Records to process:
= Beginning of Section =
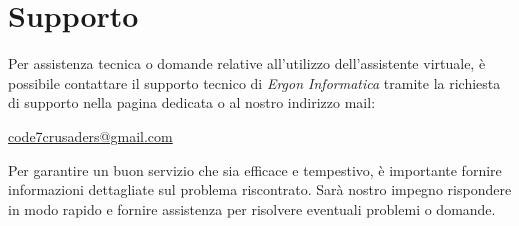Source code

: \section{Supporto}
Per assistenza tecnica o domande relative all'utilizzo dell'assistente virtuale, è possibile contattare il supporto tecnico di \textit{Ergon Informatica} tramite la richiesta di supporto nella pagina dedicata o al nostro indirizzo mail:  
\begin{center}
    \href{mailto:code7crusaders@gmail.com}{code7crusaders@gmail.com}  
\end{center}
Per garantire un buon servizio che sia efficace e tempestivo, è importante fornire informazioni dettagliate sul problema riscontrato. Sarà nostro impegno rispondere in modo rapido e fornire assistenza per risolvere eventuali problemi o domande.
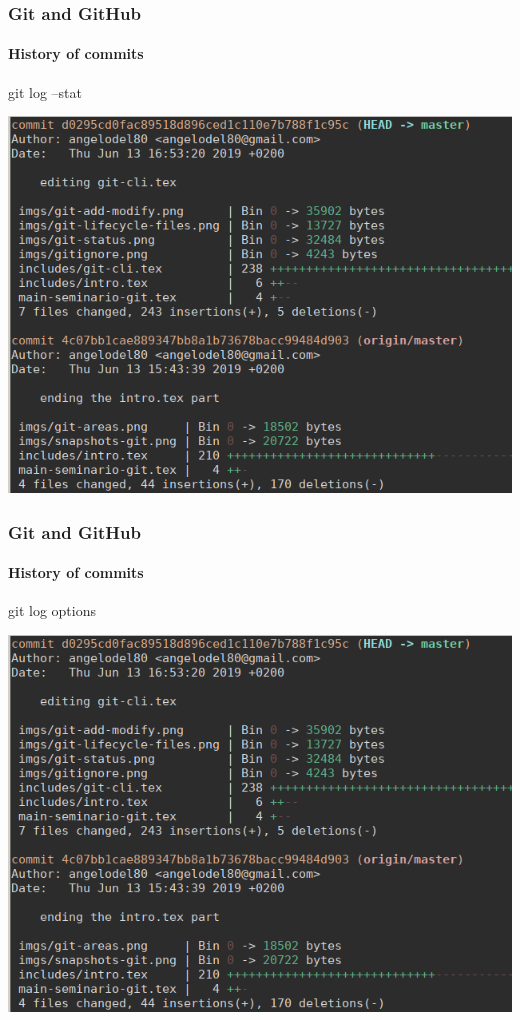 \begin{frame}
	\frametitle{Git and GitHub}
    \framesubtitle{History of commits}
    \addtocounter{nframe}{1}

	\begin{block}{git log --stat}
		\begin{center}
			\includegraphics[width=.9\textwidth]{imgs/git-log-stats.png}
		\end{center}
	\end{block}

\end{frame}

\begin{frame}
	\frametitle{Git and GitHub}
    \framesubtitle{History of commits}
    \addtocounter{nframe}{1}

	\begin{block}{git log options}
		\begin{center}
			\includegraphics[width=.9\textwidth]{imgs/git-log-stats.png}
		\end{center}
	\end{block}

\end{frame}

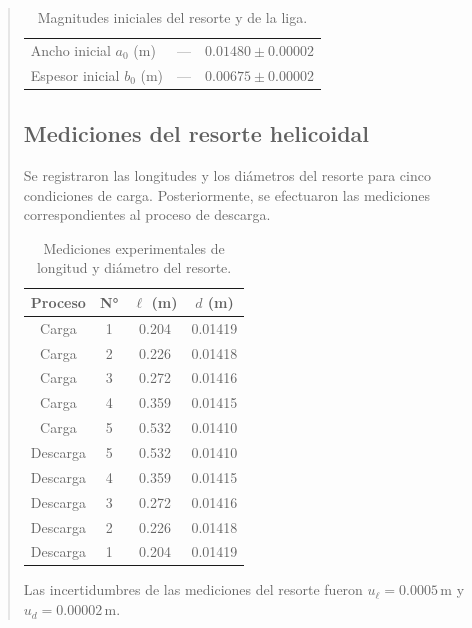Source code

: \documentclass[11pt,a4paper]{article}
\begin{document}
\begin{quote}
\begin{table}[H]
\begin{tabular}{lcc}
        Ancho inicial $a_0$ (m) &
        --- &
        $0.01480 \pm 0.00002$ \\

        Espesor inicial $b_0$ (m) &
        --- &
        $0.00675 \pm 0.00002$ \\
        \bottomrule
    \end{tabular}
    \caption{Magnitudes iniciales del resorte y de
    la liga.}
    \label{tab:dimensiones_iniciales}
\end{table}

\subsection{Mediciones del resorte helicoidal}

Se registraron las longitudes y los diámetros del resorte
para cinco condiciones de carga. Posteriormente, se
efectuaron las mediciones correspondientes al proceso
de descarga.

\begin{table}[H]
    \centering
    \small
    \renewcommand{\arraystretch}{1.12}
    \setlength{\tabcolsep}{7pt}
    \begin{tabular}{cccc}
        \toprule
        \textbf{Proceso} &
        \textbf{N°} &
        \textbf{$\ell$ (m)} &
        \textbf{$d$ (m)} \\
        \midrule
        Carga    & 1 & 0.204 & 0.01419 \\
        Carga    & 2 & 0.226 & 0.01418 \\
        Carga    & 3 & 0.272 & 0.01416 \\
        Carga    & 4 & 0.359 & 0.01415 \\
        Carga    & 5 & 0.532 & 0.01410 \\
        \midrule
        Descarga & 5 & 0.532 & 0.01410 \\
        Descarga & 4 & 0.359 & 0.01415 \\
        Descarga & 3 & 0.272 & 0.01416 \\
        Descarga & 2 & 0.226 & 0.01418 \\
        Descarga & 1 & 0.204 & 0.01419 \\
        \bottomrule
    \end{tabular}
    \caption{Mediciones experimentales de longitud
    y diámetro del resorte.}
    \label{tab:datos_resorte}
\end{table}

\noindent
Las incertidumbres de las mediciones del resorte fueron
$u_{\ell}=0.0005\,\mathrm{m}$ y
$u_d=0.00002\,\mathrm{m}$.


\end{quote}
\end{document}
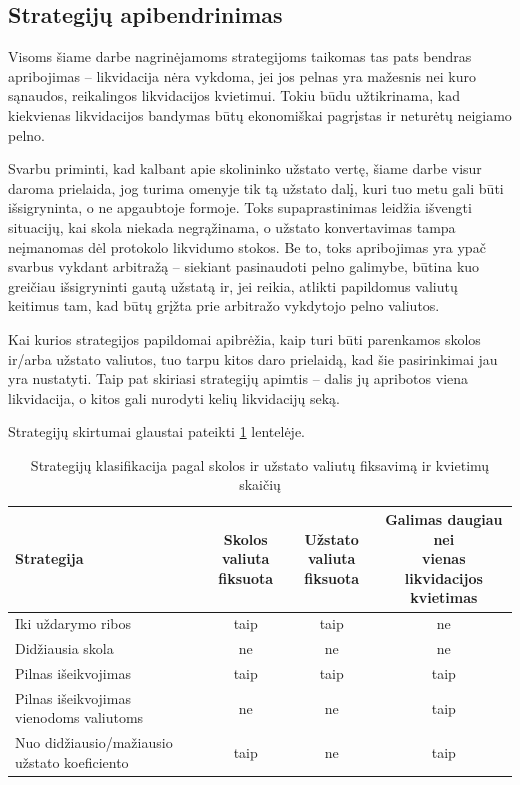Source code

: \documentclass[]{VUMIFTemplateClass}
\begin{document}
\subsection{Strategijų apibendrinimas}
\label{sec:strategiju_apibendrinimas}

Visoms šiame darbe nagrinėjamoms strategijoms taikomas tas pats bendras apribojimas – likvidacija nėra vykdoma, jei jos pelnas yra mažesnis nei kuro sąnaudos, reikalingos likvidacijos kvietimui. Tokiu būdu užtikrinama, kad kiekvienas likvidacijos bandymas būtų ekonomiškai pagrįstas ir neturėtų neigiamo pelno.

Svarbu priminti, kad kalbant apie skolininko užstato vertę, šiame darbe visur daroma prielaida, jog turima omenyje tik tą užstato dalį, kuri tuo metu gali būti išsigryninta, o ne apgaubtoje formoje. Toks supaprastinimas leidžia išvengti situacijų, kai skola niekada negrąžinama, o užstato konvertavimas tampa neįmanomas dėl protokolo likvidumo stokos. Be to, toks apribojimas yra ypač svarbus vykdant arbitražą – siekiant pasinaudoti pelno galimybe, būtina kuo greičiau išsigryninti gautą užstatą ir, jei reikia, atlikti papildomus valiutų keitimus tam, kad būtų grįžta prie arbitražo vykdytojo pelno valiutos.

Kai kurios strategijos papildomai apibrėžia, kaip turi būti parenkamos skolos ir/arba užstato valiutos, tuo tarpu kitos daro prielaidą, kad šie pasirinkimai jau yra nustatyti. Taip pat skiriasi strategijų apimtis – dalis jų apribotos viena likvidacija, o kitos gali nurodyti kelių likvidacijų seką.

Strategijų skirtumai glaustai pateikti \ref{tab:strategiju_klasifikacija} lentelėje.

\begin{table}[H]
    \centering
    \caption{Strategijų klasifikacija pagal skolos ir užstato valiutų fiksavimą ir kvietimų skaičių}
    \begin{tabular}{|>{\raggedright\arraybackslash}p{5.5cm}|c|c|c|}
      \hline
      \textbf{Strategija} & \makecell{\textbf{Skolos valiuta} \\ \textbf{fiksuota}} & \makecell{\textbf{Užstato valiuta} \\ \textbf{fiksuota}} & \makecell{\textbf{Galimas daugiau nei} \\ \textbf{vienas likvidacijos kvietimas}} \\
      \hline
      Iki uždarymo ribos & taip & taip & ne \\
      \hline
      Didžiausia skola   & ne & ne & ne \\
      \hline
      Pilnas išeikvojimas  & taip & taip & taip \\
      \hline
      Pilnas išeikvojimas vienodoms valiutoms  & ne & ne & taip \\
      \hline
      Nuo didžiausio/mažiausio užstato koeficiento & taip & ne & taip \\
      \hline
    \end{tabular}
    \label{tab:strategiju_klasifikacija}
\end{table}
  
\end{document}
= End of Section =
Assignment:
Where does the word "likvidacijos" show up in the material? Copy out each line that has it.

Answer space:
Visoms šiame darbe nagrinėjamoms strategijoms taikomas tas pats bendras apribojimas – likvidacija nėra vykdoma, jei jos pelnas yra mažesnis nei kuro sąnaudos, reikalingos likvidacijos kvietimui. Tokiu būdu užtikrinama, kad kiekvienas likvidacijos bandymas būtų ekonomiškai pagrįstas ir neturėtų neigiamo pelno.
      \textbf{Strategija} & \makecell{\textbf{Skolos valiuta} \\ \textbf{fiksuota}} & \makecell{\textbf{Užstato valiuta} \\ \textbf{fiksuota}} & \makecell{\textbf{Galimas daugiau nei} \\ \textbf{vienas likvidacijos kvietimas}} \\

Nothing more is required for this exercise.